Stored data:
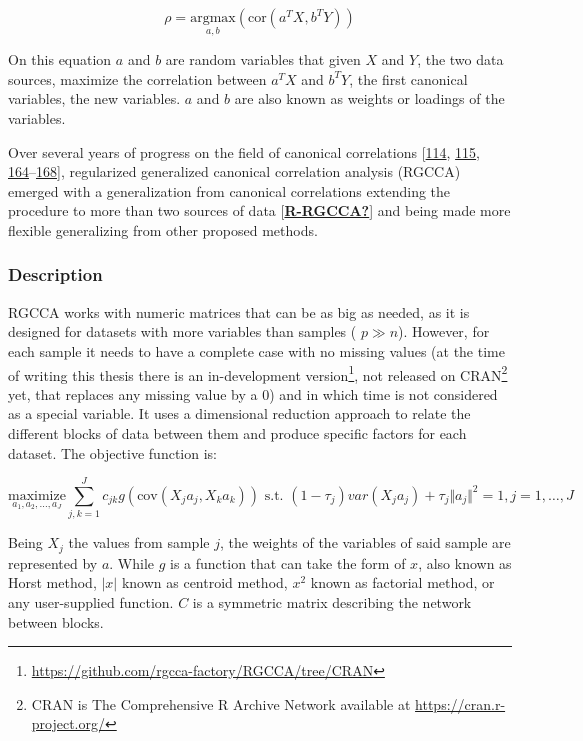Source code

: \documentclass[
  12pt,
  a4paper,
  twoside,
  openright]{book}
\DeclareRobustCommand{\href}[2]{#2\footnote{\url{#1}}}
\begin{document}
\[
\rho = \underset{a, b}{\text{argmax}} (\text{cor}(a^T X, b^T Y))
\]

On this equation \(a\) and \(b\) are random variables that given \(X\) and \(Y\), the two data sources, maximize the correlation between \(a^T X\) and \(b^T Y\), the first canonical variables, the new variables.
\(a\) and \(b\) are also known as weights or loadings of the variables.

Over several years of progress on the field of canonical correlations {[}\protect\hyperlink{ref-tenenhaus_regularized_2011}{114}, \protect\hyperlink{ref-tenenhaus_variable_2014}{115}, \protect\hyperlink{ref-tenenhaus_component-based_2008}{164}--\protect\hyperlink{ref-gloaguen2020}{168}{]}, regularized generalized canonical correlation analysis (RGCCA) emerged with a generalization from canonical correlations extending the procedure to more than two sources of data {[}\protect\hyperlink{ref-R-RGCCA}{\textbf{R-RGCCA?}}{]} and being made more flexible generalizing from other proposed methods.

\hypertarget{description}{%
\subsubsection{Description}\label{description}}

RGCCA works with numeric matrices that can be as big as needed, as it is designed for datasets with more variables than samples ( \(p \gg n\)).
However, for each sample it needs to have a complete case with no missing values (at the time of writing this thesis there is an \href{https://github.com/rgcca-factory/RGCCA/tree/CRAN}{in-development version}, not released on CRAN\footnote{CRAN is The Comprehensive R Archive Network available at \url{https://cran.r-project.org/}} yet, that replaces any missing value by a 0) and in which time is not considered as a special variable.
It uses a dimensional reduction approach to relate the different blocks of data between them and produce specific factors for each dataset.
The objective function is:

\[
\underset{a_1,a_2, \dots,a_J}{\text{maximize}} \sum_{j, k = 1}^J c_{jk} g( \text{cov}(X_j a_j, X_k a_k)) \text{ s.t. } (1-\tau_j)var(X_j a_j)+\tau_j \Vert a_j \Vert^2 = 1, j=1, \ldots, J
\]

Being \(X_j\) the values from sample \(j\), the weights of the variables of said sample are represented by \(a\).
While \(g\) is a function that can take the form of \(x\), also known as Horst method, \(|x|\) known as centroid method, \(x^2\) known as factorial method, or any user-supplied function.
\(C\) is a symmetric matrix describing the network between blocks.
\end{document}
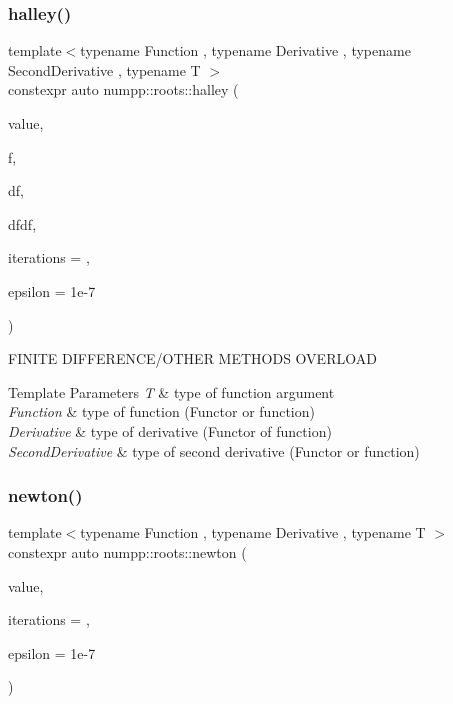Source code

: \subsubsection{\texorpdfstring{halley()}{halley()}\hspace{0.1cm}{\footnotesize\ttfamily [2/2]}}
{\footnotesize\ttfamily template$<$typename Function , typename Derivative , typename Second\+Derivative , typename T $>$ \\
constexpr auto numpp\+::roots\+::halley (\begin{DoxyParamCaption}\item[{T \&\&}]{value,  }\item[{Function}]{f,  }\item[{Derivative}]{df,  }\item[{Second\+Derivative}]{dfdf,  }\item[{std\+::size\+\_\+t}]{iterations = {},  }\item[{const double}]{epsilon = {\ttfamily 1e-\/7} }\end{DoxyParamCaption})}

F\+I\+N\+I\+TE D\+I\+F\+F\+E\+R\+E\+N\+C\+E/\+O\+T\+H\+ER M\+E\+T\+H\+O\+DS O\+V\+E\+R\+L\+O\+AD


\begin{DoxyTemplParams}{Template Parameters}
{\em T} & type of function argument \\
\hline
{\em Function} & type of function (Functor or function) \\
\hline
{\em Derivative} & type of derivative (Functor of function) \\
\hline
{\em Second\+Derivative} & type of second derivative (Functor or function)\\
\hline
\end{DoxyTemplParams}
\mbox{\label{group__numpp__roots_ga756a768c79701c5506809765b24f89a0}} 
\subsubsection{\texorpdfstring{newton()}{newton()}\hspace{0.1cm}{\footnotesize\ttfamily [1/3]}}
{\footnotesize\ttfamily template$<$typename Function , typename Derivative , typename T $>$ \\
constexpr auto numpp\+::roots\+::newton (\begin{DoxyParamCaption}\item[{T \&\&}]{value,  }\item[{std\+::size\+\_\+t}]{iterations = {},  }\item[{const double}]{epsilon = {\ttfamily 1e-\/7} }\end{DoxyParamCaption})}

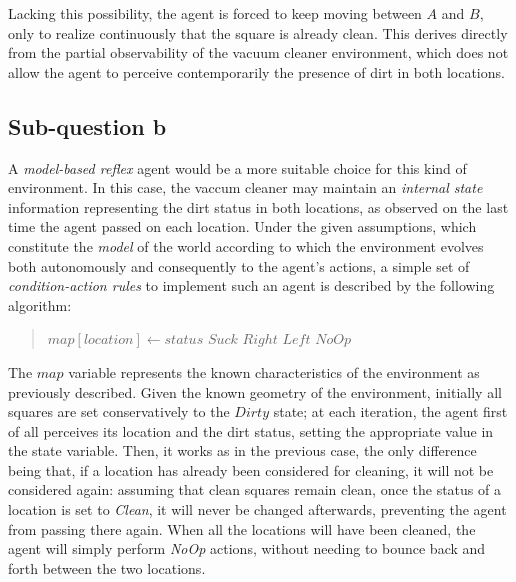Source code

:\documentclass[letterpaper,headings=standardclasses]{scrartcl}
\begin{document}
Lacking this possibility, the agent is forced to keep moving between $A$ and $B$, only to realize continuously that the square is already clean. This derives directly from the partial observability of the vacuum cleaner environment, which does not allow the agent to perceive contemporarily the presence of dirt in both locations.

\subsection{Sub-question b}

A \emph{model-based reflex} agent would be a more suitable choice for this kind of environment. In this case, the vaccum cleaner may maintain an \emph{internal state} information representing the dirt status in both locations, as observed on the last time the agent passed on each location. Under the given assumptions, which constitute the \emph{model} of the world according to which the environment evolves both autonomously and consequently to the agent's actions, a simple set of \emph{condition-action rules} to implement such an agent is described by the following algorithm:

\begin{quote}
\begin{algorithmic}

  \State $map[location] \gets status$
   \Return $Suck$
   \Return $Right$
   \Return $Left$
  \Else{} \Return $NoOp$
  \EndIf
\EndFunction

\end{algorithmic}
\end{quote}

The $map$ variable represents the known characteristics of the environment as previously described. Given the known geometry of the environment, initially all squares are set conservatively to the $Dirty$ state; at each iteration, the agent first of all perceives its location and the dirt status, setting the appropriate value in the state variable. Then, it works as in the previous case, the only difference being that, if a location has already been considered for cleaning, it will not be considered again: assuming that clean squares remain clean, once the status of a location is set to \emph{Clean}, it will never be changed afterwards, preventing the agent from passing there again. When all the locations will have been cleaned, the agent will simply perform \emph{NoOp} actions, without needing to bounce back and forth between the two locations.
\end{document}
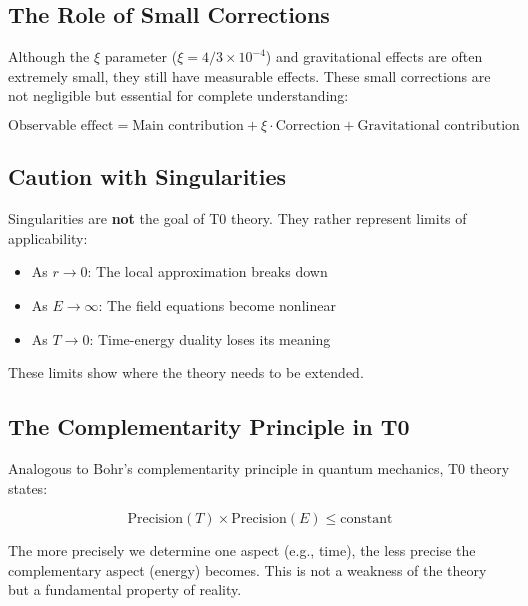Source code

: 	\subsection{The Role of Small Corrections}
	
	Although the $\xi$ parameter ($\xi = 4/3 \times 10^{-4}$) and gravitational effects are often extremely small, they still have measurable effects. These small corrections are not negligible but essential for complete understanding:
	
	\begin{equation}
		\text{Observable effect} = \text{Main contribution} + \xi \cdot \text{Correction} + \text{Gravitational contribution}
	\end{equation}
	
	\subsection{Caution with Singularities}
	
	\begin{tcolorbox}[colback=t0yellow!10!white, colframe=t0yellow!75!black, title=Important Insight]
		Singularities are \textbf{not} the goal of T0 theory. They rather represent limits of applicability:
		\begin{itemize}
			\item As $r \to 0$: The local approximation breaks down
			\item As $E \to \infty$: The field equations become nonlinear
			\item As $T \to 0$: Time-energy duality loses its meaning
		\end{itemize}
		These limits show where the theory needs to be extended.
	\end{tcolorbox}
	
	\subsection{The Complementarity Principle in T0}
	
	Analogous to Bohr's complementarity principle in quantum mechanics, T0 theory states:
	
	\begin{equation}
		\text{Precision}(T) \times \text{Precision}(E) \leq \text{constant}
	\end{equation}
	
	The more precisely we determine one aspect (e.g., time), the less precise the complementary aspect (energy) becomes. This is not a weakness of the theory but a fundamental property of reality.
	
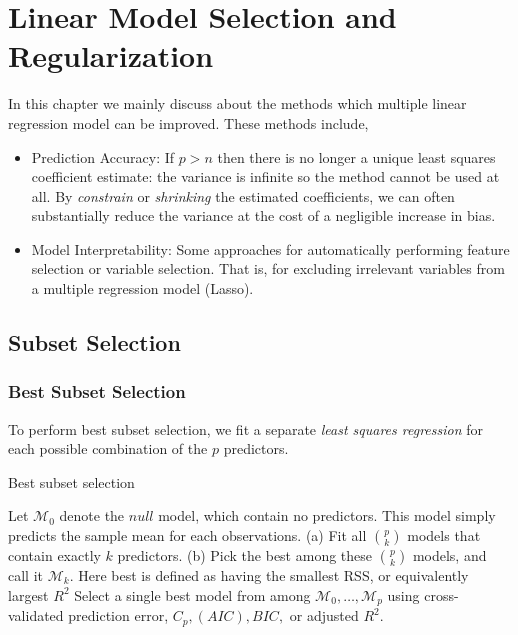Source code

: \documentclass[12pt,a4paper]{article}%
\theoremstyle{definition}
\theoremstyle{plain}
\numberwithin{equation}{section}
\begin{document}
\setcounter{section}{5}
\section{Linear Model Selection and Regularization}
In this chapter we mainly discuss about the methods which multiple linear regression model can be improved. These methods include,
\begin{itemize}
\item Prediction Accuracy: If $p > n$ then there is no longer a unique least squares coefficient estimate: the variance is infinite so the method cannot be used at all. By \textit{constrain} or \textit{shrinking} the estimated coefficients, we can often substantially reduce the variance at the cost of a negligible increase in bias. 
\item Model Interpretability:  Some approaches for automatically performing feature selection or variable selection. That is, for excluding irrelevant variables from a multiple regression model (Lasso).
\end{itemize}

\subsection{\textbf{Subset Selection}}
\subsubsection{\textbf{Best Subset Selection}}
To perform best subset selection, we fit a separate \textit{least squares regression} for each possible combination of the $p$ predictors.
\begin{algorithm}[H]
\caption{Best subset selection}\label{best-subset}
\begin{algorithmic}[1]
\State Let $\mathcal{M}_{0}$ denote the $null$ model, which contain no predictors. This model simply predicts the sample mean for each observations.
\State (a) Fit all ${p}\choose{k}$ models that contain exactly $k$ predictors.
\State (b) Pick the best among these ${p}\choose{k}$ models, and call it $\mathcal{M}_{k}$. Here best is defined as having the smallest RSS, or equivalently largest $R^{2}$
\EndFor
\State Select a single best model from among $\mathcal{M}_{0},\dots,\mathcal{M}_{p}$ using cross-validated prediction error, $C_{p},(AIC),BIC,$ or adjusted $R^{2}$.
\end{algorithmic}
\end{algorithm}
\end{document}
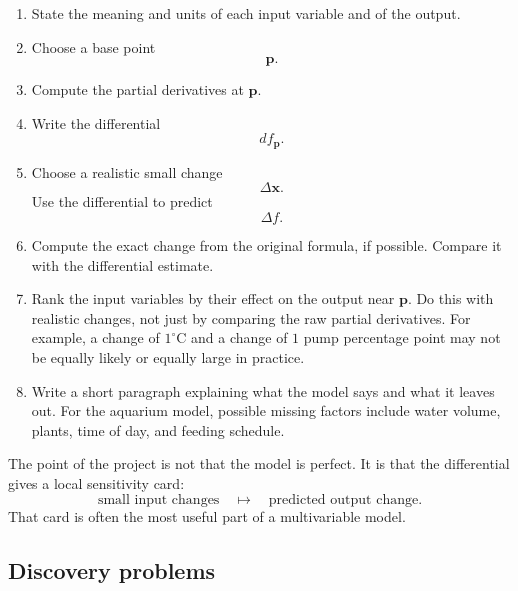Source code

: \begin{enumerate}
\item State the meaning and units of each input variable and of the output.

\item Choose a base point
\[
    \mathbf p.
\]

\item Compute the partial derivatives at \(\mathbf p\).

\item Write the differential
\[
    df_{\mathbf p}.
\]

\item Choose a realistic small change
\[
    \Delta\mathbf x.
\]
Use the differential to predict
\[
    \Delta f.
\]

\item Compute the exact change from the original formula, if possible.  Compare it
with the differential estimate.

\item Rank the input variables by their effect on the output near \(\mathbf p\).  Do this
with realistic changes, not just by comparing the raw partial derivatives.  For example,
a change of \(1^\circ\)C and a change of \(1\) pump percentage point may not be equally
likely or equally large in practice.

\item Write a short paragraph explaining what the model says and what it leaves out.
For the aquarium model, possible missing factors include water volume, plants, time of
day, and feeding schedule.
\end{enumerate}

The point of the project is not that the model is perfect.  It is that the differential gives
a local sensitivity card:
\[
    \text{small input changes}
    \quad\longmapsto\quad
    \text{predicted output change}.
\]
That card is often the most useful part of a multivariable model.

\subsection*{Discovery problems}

» **Work to complete**:
The line with "For the aquarium", the last line of the data above, and every line between them should be duplicated exactly, with nothing else.

» **Answer section**:
For the aquarium model, possible missing factors include water volume, plants, time of
day, and feeding schedule.
\end{enumerate}

The point of the project is not that the model is perfect.  It is that the differential gives
a local sensitivity card:
\[
    \text{small input changes}
    \quad\longmapsto\quad
    \text{predicted output change}.
\]
That card is often the most useful part of a multivariable model.

\subsection*{Discovery problems}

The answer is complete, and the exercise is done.